Warum ist eine Kfz-Versicherung Pflicht?
In Deutschland ist die Kfz-Haftpflichtversicherung gesetzlich vorgeschrieben (§ 1 PflVG). Sie schützt Dritte, die durch Ihren Pkw zu Schaden kommen, und stellt sicher, dass Unfallgeschädigte immer entschädigt werden können – auch wenn der Unfallverursacher keine eigenen Mittel hat.
Ohne gültige Kfz-Haftpflichtversicherung darf kein Fahrzeug in Deutschland zugelassen oder bewegt werden. Die Zulassungsstelle prüft das Bestehen der Versicherung über die eVB-Nummer, bevor sie die Zulassung erteilt.
Welche Versicherungsarten gibt es?
Kfz-Haftpflichtversicherung (Pflicht): Deckt Schäden ab, die Sie anderen zufügen. Gesetzlich vorgeschrieben.
Teilkaskoversicherung (freiwillig): Deckt Schäden am eigenen Fahrzeug durch Diebstahl, Elementarschäden, Brand, Glasbruch und Wildunfälle.
Vollkaskoversicherung (freiwillig): Deckt zusätzlich zur Teilkasko auch selbstverschuldete Unfallschäden am eigenen Fahrzeug sowie Vandalismus.

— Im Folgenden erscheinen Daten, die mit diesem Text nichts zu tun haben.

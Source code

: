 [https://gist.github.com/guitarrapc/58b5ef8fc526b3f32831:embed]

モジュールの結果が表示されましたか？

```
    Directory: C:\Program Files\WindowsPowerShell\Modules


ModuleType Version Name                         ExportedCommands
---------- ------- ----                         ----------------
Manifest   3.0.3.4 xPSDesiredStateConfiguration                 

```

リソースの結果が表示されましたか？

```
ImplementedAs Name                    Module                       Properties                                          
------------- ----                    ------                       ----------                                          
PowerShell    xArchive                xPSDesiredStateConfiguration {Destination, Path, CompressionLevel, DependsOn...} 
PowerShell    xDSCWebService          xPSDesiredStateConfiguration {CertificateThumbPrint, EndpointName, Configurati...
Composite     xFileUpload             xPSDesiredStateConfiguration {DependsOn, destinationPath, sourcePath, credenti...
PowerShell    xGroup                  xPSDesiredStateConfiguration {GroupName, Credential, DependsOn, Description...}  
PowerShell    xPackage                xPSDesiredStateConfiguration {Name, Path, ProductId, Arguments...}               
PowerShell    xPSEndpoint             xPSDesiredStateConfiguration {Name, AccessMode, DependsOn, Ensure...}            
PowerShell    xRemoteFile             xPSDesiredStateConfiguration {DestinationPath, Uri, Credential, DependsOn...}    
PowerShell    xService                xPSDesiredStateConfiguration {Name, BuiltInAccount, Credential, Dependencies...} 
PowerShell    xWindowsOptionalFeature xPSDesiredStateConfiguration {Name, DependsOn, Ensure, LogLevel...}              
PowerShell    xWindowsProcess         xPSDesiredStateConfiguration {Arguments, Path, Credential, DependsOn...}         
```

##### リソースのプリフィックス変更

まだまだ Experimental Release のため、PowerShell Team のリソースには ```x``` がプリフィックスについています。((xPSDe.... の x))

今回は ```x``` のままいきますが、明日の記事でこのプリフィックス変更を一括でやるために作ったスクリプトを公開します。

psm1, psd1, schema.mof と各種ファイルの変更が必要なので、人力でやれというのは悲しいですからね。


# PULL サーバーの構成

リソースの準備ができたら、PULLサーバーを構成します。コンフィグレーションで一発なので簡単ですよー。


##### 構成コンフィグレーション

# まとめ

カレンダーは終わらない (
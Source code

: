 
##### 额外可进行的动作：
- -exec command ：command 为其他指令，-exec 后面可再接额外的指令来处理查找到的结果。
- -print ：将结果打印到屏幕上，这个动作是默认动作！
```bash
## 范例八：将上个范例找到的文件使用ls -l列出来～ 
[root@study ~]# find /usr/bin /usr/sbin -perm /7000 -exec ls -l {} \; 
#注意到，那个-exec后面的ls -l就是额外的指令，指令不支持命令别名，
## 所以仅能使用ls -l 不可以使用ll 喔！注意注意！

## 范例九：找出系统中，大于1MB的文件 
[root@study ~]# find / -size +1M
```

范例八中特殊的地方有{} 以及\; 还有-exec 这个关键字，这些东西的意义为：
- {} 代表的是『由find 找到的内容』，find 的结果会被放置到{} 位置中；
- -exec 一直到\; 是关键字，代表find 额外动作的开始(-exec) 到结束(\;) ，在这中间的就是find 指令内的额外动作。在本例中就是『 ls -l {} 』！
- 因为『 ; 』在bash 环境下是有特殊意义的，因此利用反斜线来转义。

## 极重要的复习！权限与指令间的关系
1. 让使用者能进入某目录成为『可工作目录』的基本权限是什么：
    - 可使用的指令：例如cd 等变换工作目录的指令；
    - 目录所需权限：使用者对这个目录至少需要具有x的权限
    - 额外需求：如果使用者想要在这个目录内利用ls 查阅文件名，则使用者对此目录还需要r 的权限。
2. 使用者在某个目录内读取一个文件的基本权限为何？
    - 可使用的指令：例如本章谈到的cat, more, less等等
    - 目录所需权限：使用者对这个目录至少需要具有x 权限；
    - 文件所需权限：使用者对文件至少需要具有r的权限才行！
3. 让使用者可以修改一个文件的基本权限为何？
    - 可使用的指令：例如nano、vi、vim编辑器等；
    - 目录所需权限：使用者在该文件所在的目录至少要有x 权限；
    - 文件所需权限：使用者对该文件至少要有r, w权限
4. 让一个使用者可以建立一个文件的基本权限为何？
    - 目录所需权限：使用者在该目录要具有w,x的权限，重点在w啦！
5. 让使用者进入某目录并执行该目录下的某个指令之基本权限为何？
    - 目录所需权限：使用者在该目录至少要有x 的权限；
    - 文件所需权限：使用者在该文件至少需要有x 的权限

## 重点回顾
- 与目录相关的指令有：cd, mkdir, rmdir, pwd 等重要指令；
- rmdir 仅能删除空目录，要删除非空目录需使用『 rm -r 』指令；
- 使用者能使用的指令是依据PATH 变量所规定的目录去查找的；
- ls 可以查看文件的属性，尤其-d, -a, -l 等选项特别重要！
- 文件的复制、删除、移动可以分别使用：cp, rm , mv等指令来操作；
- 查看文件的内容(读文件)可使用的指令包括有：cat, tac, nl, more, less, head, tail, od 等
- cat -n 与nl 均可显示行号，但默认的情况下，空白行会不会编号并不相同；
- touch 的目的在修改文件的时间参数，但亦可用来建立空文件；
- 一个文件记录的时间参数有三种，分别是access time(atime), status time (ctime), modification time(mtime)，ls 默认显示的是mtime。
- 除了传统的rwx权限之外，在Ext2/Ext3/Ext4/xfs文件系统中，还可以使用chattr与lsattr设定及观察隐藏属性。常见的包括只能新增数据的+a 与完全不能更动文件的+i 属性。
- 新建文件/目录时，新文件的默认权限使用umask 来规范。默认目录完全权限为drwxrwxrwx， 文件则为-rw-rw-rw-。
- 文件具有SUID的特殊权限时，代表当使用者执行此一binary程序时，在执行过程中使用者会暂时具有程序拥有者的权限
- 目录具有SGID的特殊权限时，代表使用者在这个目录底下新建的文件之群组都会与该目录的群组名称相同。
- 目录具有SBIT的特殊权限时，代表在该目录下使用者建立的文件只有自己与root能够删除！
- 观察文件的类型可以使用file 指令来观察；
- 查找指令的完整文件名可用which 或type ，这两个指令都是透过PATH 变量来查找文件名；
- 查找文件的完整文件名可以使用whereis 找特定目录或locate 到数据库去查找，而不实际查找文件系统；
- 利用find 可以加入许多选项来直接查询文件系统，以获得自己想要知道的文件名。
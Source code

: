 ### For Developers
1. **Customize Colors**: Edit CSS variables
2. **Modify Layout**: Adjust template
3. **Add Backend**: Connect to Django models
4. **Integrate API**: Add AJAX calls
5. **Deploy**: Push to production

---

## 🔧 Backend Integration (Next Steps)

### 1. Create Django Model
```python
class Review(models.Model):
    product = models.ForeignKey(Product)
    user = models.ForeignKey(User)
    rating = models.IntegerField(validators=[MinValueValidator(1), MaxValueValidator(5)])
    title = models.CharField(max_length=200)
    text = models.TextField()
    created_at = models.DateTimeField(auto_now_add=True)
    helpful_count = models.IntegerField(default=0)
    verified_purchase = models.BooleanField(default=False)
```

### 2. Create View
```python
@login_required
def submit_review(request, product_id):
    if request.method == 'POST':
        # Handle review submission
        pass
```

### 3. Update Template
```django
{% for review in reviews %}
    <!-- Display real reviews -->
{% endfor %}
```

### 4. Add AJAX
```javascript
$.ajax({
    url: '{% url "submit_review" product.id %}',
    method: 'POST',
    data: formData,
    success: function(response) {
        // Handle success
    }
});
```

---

Wann endet die Versicherung?
Die Kfz-Haftpflichtversicherung ist an die Zulassung des Fahrzeugs gekoppelt. Sie endet nicht automatisch bei einem Verkauf oder einer Abmeldung – Sie müssen sie aktiv kündigen. Andernfalls läuft der Vertrag weiter und Sie zahlen Beiträge für ein Fahrzeug, das Sie nicht mehr nutzen.
Bei Abmeldung des Fahrzeugs sollten Sie daher gleichzeitig Ihre Kfz-Versicherung kündigen oder auf ein neues Fahrzeug übertragen lassen.
Tipps zum Versicherungsvergleich
Die Kfz-Versicherungsprämien variieren stark je nach Anbieter, Fahrzeugtyp, Regionalklasse und persönlicher Schadensfreiheitsklasse. Nutzen Sie Online-Vergleichsportale (CHECK24, Verivox, Huk24) um günstige Tarife zu vergleichen. Ein Wechsel zum Jahresende (Stichtag 30. November) ist besonders einfach möglich.